# Netflix down?



## dorfd1 (Jul 16, 2008)

anyone having problems accessing netflix?


----------



## jsmuga (Jan 3, 2008)

Yes site is down.


----------



## dorfd1 (Jul 16, 2008)

ok good to know it is not just me


----------



## Nick (Apr 23, 2002)

My Netflix is down as well -- other streaming sources tested, such as Amazon, BigStar are up.


----------



## dorfd1 (Jul 16, 2008)

netflix.com is back but says streaming is down


----------



## Christopher Gould (Jan 14, 2007)

this is the second time in 7 days that netflix has been down. i tried to call customer service and do to high volume of call the just hung up on me and said call back later.

does it go down alot i know 2 weeks ago i call about a disc and wasnt using streaming and the first thing that came up on the phone was a message that streaming was down on everything but pc's


----------



## dorfd1 (Jul 16, 2008)

how long was it down the last time?


----------



## seern (Jan 13, 2007)

It is still showing down for me.


----------



## dorfd1 (Jul 16, 2008)

same here


----------



## Nick (Apr 23, 2002)

..


> We're sorry, the Netflix website and the ability to instantly watch movies are both temporarily unavailable.
> 
> However, our shipping centers are continuing to send and receive DVDs so your order is in process as usual.
> 
> Our engineers are working hard to bring the site and ability to watch instantly back up as soon as possible. We appreciate your patience and, again, we apologize for any inconvenience this may cause. If you need further assistance, please call us at 1-877-445-6064.


I'm watching "The Harvest Project" on BigStar as we speak.


----------



## Christopher Gould (Jan 14, 2007)

dorfd1 said:


> how long was it down the last time?


dont know i never tried again that night


----------



## lotboy16 (Apr 26, 2009)

Ya down here too on wii, windows media, and both 360's. I would guess it will be down at least another hour if not more. Sucky sucky stuff


----------



## texasmoose (May 25, 2007)

I wonder if they'll offer some kind of compensation for the inconvenience. Still down for me, at least the website now confirms it, where before it didn't even come up with the notice of apology or anything.


----------



## dorfd1 (Jul 16, 2008)

if the website and streaming is down how would one add dvd's to their queue?


----------



## lotboy16 (Apr 26, 2009)

seriously u want compensation? You are so funny lol. Lets see its about $8-$15 a month. So break that down to so much per day and then so much per hour. We would get like a nickel. Remember how much credit DTV gives out for one day without service on HD only. So u may just wanna forget any kinda decent credit.


----------



## twowheelchopper (Sep 1, 2009)

Reminds me of the Andy Milonakis Netflix prank call:


----------



## Nick (Apr 23, 2002)

Netflix back online.


----------



## dpeters11 (May 30, 2007)

lotboy16 said:


> seriously u want compensation? You are so funny lol. Lets see its about $8-$15 a month. So break that down to so much per day and then so much per hour. We would get like a nickel. Remember how much credit DTV gives out for one day without service on HD only. So u may just wanna forget any kinda decent credit.

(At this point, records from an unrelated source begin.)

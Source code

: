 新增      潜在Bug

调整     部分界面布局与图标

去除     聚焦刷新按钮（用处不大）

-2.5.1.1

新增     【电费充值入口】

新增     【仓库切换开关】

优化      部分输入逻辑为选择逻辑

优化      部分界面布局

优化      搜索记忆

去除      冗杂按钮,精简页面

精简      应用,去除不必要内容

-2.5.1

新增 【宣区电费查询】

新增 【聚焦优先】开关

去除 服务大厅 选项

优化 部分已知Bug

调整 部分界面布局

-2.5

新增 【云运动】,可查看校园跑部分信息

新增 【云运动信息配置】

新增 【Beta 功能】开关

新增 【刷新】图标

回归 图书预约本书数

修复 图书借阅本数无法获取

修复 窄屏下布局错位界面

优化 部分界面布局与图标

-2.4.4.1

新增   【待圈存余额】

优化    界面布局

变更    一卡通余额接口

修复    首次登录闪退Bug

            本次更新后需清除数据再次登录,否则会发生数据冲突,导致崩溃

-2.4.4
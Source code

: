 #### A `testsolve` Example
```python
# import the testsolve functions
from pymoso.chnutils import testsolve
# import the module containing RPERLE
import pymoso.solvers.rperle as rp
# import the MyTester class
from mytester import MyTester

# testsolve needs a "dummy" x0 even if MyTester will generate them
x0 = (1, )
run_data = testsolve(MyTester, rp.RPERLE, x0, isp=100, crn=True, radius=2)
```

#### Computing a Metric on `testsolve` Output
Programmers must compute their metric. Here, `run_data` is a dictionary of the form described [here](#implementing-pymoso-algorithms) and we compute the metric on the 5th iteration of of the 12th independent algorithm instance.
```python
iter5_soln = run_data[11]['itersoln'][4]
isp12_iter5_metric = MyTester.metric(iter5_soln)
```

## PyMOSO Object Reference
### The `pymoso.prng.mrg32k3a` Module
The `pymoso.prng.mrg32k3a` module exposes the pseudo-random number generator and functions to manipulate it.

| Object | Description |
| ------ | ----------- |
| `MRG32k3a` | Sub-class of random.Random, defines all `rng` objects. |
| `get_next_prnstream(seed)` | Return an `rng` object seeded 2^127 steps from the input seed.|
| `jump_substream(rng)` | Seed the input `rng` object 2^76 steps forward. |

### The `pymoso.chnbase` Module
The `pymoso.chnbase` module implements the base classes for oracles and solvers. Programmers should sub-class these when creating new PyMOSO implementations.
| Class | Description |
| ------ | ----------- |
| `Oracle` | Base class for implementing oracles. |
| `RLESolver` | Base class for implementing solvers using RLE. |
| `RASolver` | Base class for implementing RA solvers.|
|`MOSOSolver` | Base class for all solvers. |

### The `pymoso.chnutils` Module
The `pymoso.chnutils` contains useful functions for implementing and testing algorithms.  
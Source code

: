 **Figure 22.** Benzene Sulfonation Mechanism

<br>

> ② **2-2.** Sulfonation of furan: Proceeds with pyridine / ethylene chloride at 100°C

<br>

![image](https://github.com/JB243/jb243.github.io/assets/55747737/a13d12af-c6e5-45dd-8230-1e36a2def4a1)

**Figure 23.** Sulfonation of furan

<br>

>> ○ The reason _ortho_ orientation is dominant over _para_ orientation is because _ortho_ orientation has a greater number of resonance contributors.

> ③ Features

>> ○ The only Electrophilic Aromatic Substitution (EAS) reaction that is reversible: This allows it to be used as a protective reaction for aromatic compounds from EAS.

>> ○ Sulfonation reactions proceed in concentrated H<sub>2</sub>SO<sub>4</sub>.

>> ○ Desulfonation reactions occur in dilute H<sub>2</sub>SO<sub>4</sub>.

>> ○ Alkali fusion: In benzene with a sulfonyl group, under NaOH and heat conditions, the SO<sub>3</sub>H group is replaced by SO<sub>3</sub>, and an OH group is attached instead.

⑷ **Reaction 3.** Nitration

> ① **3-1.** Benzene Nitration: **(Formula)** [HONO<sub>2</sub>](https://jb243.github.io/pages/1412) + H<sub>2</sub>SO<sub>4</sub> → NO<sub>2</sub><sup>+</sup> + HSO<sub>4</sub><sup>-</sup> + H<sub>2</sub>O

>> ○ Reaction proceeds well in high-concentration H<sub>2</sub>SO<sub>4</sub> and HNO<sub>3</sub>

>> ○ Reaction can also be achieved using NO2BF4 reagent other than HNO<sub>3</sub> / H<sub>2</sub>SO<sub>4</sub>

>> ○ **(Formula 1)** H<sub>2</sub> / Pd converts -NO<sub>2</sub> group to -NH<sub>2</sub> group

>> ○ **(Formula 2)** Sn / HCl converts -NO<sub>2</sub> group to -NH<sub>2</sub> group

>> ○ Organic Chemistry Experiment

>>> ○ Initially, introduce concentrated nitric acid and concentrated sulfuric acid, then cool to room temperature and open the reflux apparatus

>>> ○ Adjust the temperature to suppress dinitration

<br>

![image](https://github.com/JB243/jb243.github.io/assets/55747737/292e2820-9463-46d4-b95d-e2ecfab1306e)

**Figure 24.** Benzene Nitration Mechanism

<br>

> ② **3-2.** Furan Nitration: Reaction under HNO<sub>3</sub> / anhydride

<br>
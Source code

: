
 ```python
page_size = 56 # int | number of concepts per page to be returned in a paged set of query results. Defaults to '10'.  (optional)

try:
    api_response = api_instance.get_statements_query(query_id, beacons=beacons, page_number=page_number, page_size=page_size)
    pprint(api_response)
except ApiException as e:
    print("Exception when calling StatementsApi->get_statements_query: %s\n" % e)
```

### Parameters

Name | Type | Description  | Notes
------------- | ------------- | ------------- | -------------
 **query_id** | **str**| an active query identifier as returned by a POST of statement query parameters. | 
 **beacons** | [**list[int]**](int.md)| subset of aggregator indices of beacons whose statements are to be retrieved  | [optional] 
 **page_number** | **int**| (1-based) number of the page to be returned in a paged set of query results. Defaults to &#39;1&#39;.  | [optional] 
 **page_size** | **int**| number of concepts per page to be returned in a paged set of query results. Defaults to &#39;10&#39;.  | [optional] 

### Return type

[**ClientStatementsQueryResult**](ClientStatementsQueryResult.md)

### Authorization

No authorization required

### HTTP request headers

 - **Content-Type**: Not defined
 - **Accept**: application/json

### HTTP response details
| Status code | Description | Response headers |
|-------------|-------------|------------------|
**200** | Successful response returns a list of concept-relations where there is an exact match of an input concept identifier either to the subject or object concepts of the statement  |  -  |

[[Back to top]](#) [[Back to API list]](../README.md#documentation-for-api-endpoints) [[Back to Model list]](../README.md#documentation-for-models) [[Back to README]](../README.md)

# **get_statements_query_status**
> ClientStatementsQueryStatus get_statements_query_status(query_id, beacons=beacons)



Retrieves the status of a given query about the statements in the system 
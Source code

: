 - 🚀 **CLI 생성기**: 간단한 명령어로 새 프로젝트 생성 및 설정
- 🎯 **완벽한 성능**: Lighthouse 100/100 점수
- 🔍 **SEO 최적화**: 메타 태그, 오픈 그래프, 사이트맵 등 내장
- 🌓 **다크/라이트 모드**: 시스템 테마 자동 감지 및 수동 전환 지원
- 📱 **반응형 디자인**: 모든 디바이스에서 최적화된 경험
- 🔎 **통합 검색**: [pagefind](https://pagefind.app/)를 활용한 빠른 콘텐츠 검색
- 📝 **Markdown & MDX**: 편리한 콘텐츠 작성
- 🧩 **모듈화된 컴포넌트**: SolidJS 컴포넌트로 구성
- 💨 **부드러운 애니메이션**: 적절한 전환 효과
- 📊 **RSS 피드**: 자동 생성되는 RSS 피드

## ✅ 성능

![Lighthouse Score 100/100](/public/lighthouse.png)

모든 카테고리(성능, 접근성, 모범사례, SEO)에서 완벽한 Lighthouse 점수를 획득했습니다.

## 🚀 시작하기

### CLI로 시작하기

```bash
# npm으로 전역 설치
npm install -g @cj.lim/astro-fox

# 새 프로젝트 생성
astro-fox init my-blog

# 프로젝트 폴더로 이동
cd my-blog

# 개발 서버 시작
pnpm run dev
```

It usually is a small credit. I've gotten email from them in the past when streaming was down, telling me I could get a 2% credit by clicking a link to accept. I didn't do it myself, as I wasn't inconvenienced, but it was a nice gesture.


----------



## Nick (Apr 23, 2002)

"Don't sweat the petty things and don't pet the sweaty things."


----------



## lotboy16 (Apr 26, 2009)

Nick said:


> "Don't sweat the petty things and don't pet the sweaty things."


that is beautiful:hurah:


----------



## dpeters11 (May 30, 2007)

I haven't gotten an email yet, but they are offering a 3% credit for the outage.

http://www.lockergnome.com/theoracl...for-outage-offers-compensation/?dlvrit=158688


----------



## Hutchinshouse (Sep 28, 2006)

dpeters11 said:


> I haven't gotten an email yet, but they are offering a 3% credit for the outage.
> 
> http://www.lockergnome.com/theoracl...for-outage-offers-compensation/?dlvrit=158688


I got their email this morning. You must click on the link to "activate" the refund.


----------



## Joe Bernardi (May 27, 2003)

Got the email as well. I'll generously allow Netflix to keep the 24 cents.


----------